Пока Прокоп мотал свой срок — валил лес, прокладывал зимники, учил городских начальников ставить силки на рябчика, — Ксения родила сына. Назвали его, вопреки деревенской моде, Мирославом. В честь того мира, который они с Прокопом нашли друг в друге среди болот и кедрача.

ЧАСТЬ ПЯТАЯ. ПОСЛЕДНИЙ ПРИЧАЛ

Прокоп вернулся в Глухариный Плес в пятьдесят восьмом. Но он уже не был тем диким лесным хозяином, что пленил Ксению. Он стал молчаливей, спокойней. Ему выделили домишко на краю села, он работал бригадиром охотников-промысловиков, и слава о его чутье гремела на весь район. К нему приезжали из Новосибирска ученые, геологи, искатели приключений. Он водил их в тайгу, показывал такие места, где мох был толщиной в метр, а деревья помнили, наверное, царя Гороха.

Ксения родила ему еще двух дочерей. Жили они, может, и не богато, но с каким-то особым, лесным уютом. В доме всегда пахло травами и смолой, на стенах висели пучки зверобоя и связки беличьих шкурок. А по вечерам Прокоп, сидя на лавке и строгая деревянную ложку для внуков, рассказывал детям не сказки, а былины из собственной жизни. О том, как подружился с лисой, которую назвал Кумушкой, и как она три зимы подряд воровала у него мороженую рыбу, но зато приносила к порогу мышей, как плату за постой.

Но с годами душа его начала сохнуть. Село шумело, строилось, проводили электричество, гремело радио. Прокоп слушал эти звуки и морщился, словно от зубной боли. Ему не хватало тишины, той самой великой таежной тишины, в которой слышен звон звезд в морозном небе.

Когда Ксения, его светлая Ксюша, слегла и угасла от быстротечной болезни в семьдесят первом, Прокоп, поседевший, но все еще кряжистый, как вековой кедр, вывел детей во двор и сказал:
— Я ухожу. Не в бега, не бойтесь. Я домой ухожу. Вы люди, вы здесь живите, хлеб сейте, внуков рожайте. А у меня дом там, где мох звенит.

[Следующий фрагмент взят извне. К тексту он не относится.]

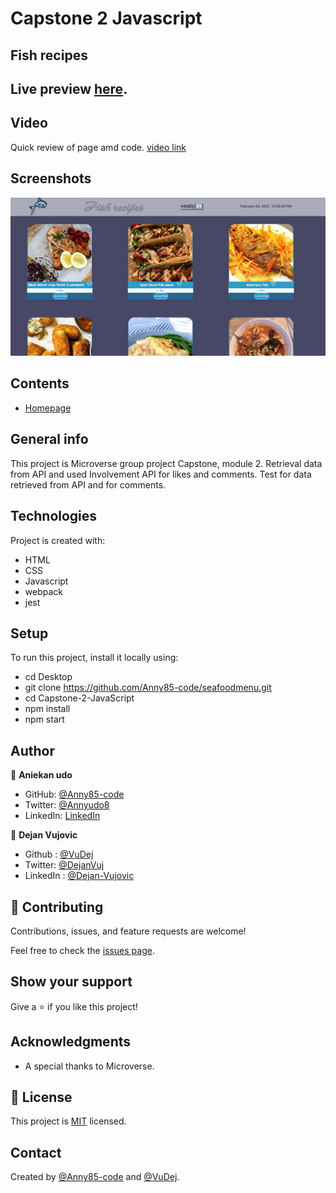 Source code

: # Capstone 2 Javascript

## Fish recipes

## Live preview [here](https://649548422bafcc4a260e6388--merry-starlight-c676b9.netlify.app/).

## Video

Quick review of page amd code.
[video link](https://drive.google.com/file/d/1rddGpKvrW6znvf1dJ-pU_T2VqdC4jjld/view?usp=sharing)

## Screenshots

![Example screenshot](img/screenshot.png)

## Contents

- [Homepage](#homepage)

## General info

This project is Microverse group project Capstone, module 2.
Retrieval data from API and used Involvement API for likes and comments.
Test for data retrieved from API and for comments.

## Technologies

Project is created with:

- HTML
- CSS
- Javascript
- webpack
- jest

## Setup

To run this project, install it locally using:

- cd Desktop
- git clone https://github.com/Anny85-code/seafoodmenu.git
- cd Capstone-2-JavaScript
- npm install
- npm start

## Author

👤 **Aniekan udo**

- GitHub: [@Anny85-code](https://github.com/Anny85-code)
- Twitter: [@Annyudo8](https://twitter.com/Anny_udo8)
- LinkedIn: [LinkedIn](https://www.linkedin.com/in/aniekan-udo-665b65213/)

👤 **Dejan Vujovic**

- Github : [@VuDej](https://github.com/VuDej)
- Twitter: [@DejanVuj](https://twitter.com/DejanVuj)
- LinkedIn : [@Dejan-Vujovic](https://www.linkedin.com/in/dejan-vujovic-5a0672225/)

## 🤝 Contributing

Contributions, issues, and feature requests are welcome!

Feel free to check the [issues page](https://github.com/VuDej/Capstone-2-JavaScript/issues/36).

## Show your support

Give a ⭐️ if you like this project!

## Acknowledgments

- A special thanks to Microverse.

## 📝 License

This project is [MIT](LICENSE) licensed.

## Contact

Created by [@Anny85-code](https://github.com/Anny85-code) and [@VuDej](https://github.com/VuDej).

И он ушел. В тот самый Медвежий Лог, где когда-то держал в страхе и трепете молодую Ксению. Только теперь он шел туда не прятаться, а умирать.

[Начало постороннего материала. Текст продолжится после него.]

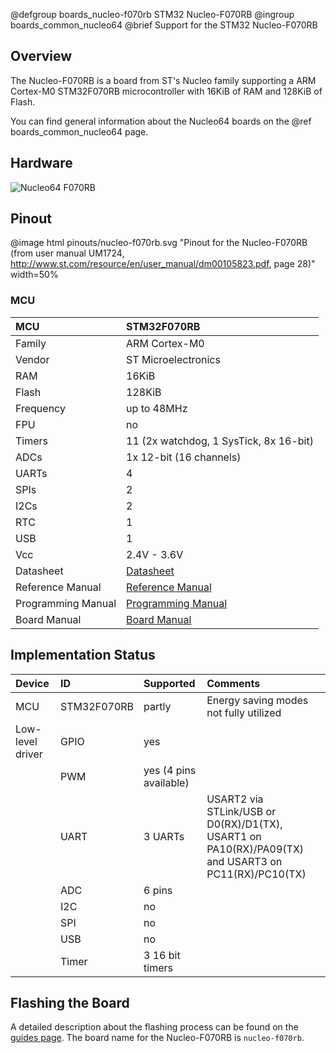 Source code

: @defgroup    boards_nucleo-f070rb STM32 Nucleo-F070RB
@ingroup     boards_common_nucleo64
@brief       Support for the STM32 Nucleo-F070RB

## Overview

The Nucleo-F070RB is a board from ST's Nucleo family supporting a ARM Cortex-M0
STM32F070RB microcontroller with 16KiB of RAM and 128KiB of Flash.

You can find general information about the Nucleo64 boards on the
@ref boards_common_nucleo64 page.

## Hardware

![Nucleo64 F070RB](http://www.open-electronics.org/wp-content/uploads/2015/08/Figura2-500x467.png)

## Pinout

@image html pinouts/nucleo-f070rb.svg "Pinout for the Nucleo-F070RB (from user manual UM1724, http://www.st.com/resource/en/user_manual/dm00105823.pdf, page 28)" width=50%

### MCU
| MCU                   | STM32F070RB                                                                           |
|:--------------------- |:------------------------------------------------------------------------------------- |
| Family                | ARM Cortex-M0                                                                         |
| Vendor                | ST Microelectronics                                                                   |
| RAM                   | 16KiB                                                                                 |
| Flash                 | 128KiB                                                                                |
| Frequency             | up to 48MHz                                                                           |
| FPU                   | no                                                                                    |
| Timers                | 11 (2x watchdog, 1 SysTick, 8x 16-bit)                                                |
| ADCs                  | 1x 12-bit (16 channels)                                                               |
| UARTs                 | 4                                                                                     |
| SPIs                  | 2                                                                                     |
| I2Cs                  | 2                                                                                     |
| RTC                   | 1                                                                                     |
| USB                   | 1                                                                                     |
| Vcc                   | 2.4V - 3.6V                                                                           |
| Datasheet             | [Datasheet](http://www.st.com/resource/en/datasheet/stm32f070rb.pdf)                  |
| Reference Manual      | [Reference Manual](https://www.st.com/resource/en/reference_manual/dm00091010.pdf)    |
| Programming Manual    | [Programming Manual](http://www.st.com/resource/en/programming_manual/dm00051352.pdf) |
| Board Manual          | [Board Manual](http://www.st.com/resource/en/user_manual/dm00105823.pdf)              |



## Implementation Status
| Device | ID        | Supported | Comments  |
|:------------- |:------------- |:------------- |:------------- |
| MCU        | STM32F070RB   | partly    | Energy saving modes not fully utilized |
| Low-level driver | GPIO    | yes       | |
|        | PWM       | yes (4 pins available)    |  |
|        | UART      | 3 UARTs       | USART2 via STLink/USB or D0(RX)/D1(TX), USART1 on PA10(RX)/PA09(TX) and USART3 on PC11(RX)/PC10(TX) |
|        | ADC       | 6 pins        | |
|        | I2C       | no        | |
|        | SPI       | no        | |
|        | USB       | no        | |
|        | Timer     | 3 16 bit timers       | |


## Flashing the Board

A detailed description about the flashing process can be found on the
[guides page](https://guide.riot-os.org/board_specific/stm32/).
The board name for the Nucleo-F070RB is `nucleo-f070rb`.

Его навещали. Сын Мирослав, ставший лесничим, прорубал к отцу тропу раз в месяц. Приносил муку, соль, спички и книги. Прокоп читал запоем, сидя у печки с берестяной трубой. Последний раз сын застал его сидящим на пне у входа в землянку. Была ранняя весна, снег уже сошел, и на проталинах пробивалась яркая зелень. Прокоп смотрел на закат и улыбался.

— Слышь, Славка, — сказал он слабым, но ясным голосом. — А ведь соловьи прилетели. Те самые, которых я сто лет не слыхал. Хорошо поют… И Ксюша где-то здесь, рядом. Ромашкой пахнет.

Через неделю Мирослав нашел отца в той самой «воздушной лежке» на сосне. Старик спал вечным сном, привалившись спиной к шершавому стволу, сжимая в руке пучок уже высохшей полевой ромашки. Лицо его было спокойно и величаво, словно у святого, сошедшего с древней иконы.

Хоронить его в село не повезли. Спустили на землю, вырыли могилу тут же, в Медвежьем Логу, под тремя кедрами, где земля была мягкой и черной от вековой хвои. На кресте, вырезанном из той же сосны, на которой он встретил свой конец, Мирослав выжег простую надпись: «Прокоп Желтков. Жил по совести. Лес любил».

Говорят, что и теперь, в глухую пору, когда луна встает над Великой Топью, в Медвежьем Логу можно услышать тихий свист. Не то птица кличет, не то ветер играет в дупле. Но старые охотники крестятся и говорят: это Прокоп-лесовик свой дозор обходит. Не пугает, нет. Просто следит, чтобы никто по-глупому не сгинул в его владениях и чтобы ромашка на могиле у Ксении всегда цвела вовремя.